“I tell you I can’t account for it,” Otis admitted. “I own up that it struck me all of a heap. I was as much surprised as you when I saw it. You know I never had any quarrel with Joe Fyffe. We were friends. Why should I kill him?”
“Now, just between you and me, didn’t your daddy say, like all the rest of the cow-men here, that the Gov’ment wasn’t going to collect a penny of grazing-fees, and that the ranger ought to be run out of the country?”
Otis, who had regained his color after the first shock of the discovery, paled visibly again at the Sheriff’s question. He hesitated an instant before he answered.
“Why, yes,” he retorted, “there’s no use denying that. You know as well as I that the Government rangers aren’t any too popular in the cattle country. But you admit that all the cow-men dislike the rangers. Why should that indicate any motive on my part?”
“I aint saying it does,” Ogden remarked. “I’m asking for information. Now, isn’t it true, Otis, that just because you was particularly friendly with Joe Fyffe, you thought you could talk to him better than anyone else? Wasn’t that the reason you come over here last night—not with any notion of killing him, mind you—but just to tell him he’d better clear out, before somethin’ happened?

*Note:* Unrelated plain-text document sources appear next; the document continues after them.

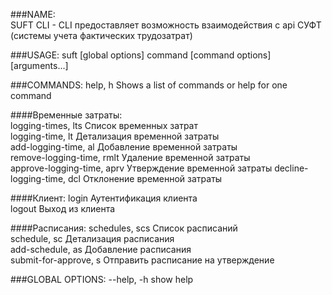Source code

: ###NAME:  
SUFT CLI - CLI предоставляет возможность взаимодействия с api СУФТ (системы учета фактических трудозатрат)

###USAGE:
    suft [global options] command [command options] [arguments...]

###COMMANDS:
    help, h  Shows a list of commands or help for one command

####Временные затраты:  
    logging-times, lts          Список временных затрат  
    logging-time, lt            Детализация временной затраты  
    add-logging-time, al        Добавление временной затраты  
    remove-logging-time, rmlt   Удаление временной затраты  
    approve-logging-time, aprv  Утверждение временной затраты
    decline-logging-time, dcl   Отклонение временной затраты

####Клиент:
    login   Аутентификация клиента  
    logout  Выход из клиента  

####Расписания:
    schedules, scs         Список расписаний  
    schedule, sc           Детализация расписания  
    add-schedule, as       Добавление расписания  
    submit-for-approve, s  Отправить расписание на утверждение

###GLOBAL OPTIONS:
    --help, -h  show help
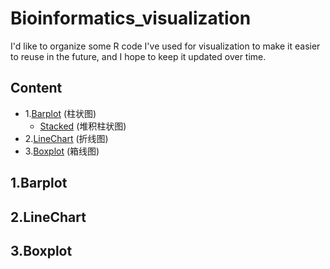 # Bioinformatics_visualization
I'd like to organize some R code I've used for visualization to make it easier to reuse in the future, and I hope to keep it updated over time.

## Content
- 1.[Barplot](#Barplot) (柱状图)
    + [Stacked](#Stacked) (堆积柱状图)
- 2.[LineChart](#LineChart) (折线图)
- 3.[Boxplot](#Boxplot) (箱线图)






## 1.Barplot




## 2.LineChart



## 3.Boxplot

“I’m supposin’ that you came here to do him a service—to warn him to git out before there was trouble, ’cause I know you and him was pretty good friends. Now, Otis, tell me straight—wasn’t that about the way things sized up? One word led to another. Maybe he pulled a gun on you first, and you had to do it, or get killed yourself. If you’ll say it was self-defense, now, maybe that’ll go a long ways with the jury. Between you and me, haven’t I hit it about right?”
Otis, staring at Ogden, his eyes narrowed and his lips compressed, shook his head.
“I tell you, Sheriff, I didn’t kill Joe Fyffe. How could I claim self-defense when I was fifteen miles from here all night? And if I were the one who really killed him, do you think I’d have shot him down like this, without giving him a chance?
The Sheriff shrugged and turned away.
“Remember, Otis, I’m tryin’ to help you. Of course, I can’t make you say what you don’t want to say. But if you think you’ll ever get away with an alibi defense, in the face of that writin’ on the floor and those empty cartridges in your gun—why, you’ve got another guess comin’. But a self-defense plea may get you somewheres. I’m just tryin’ to give you a tip, that’s all. It’s none of my funeral.”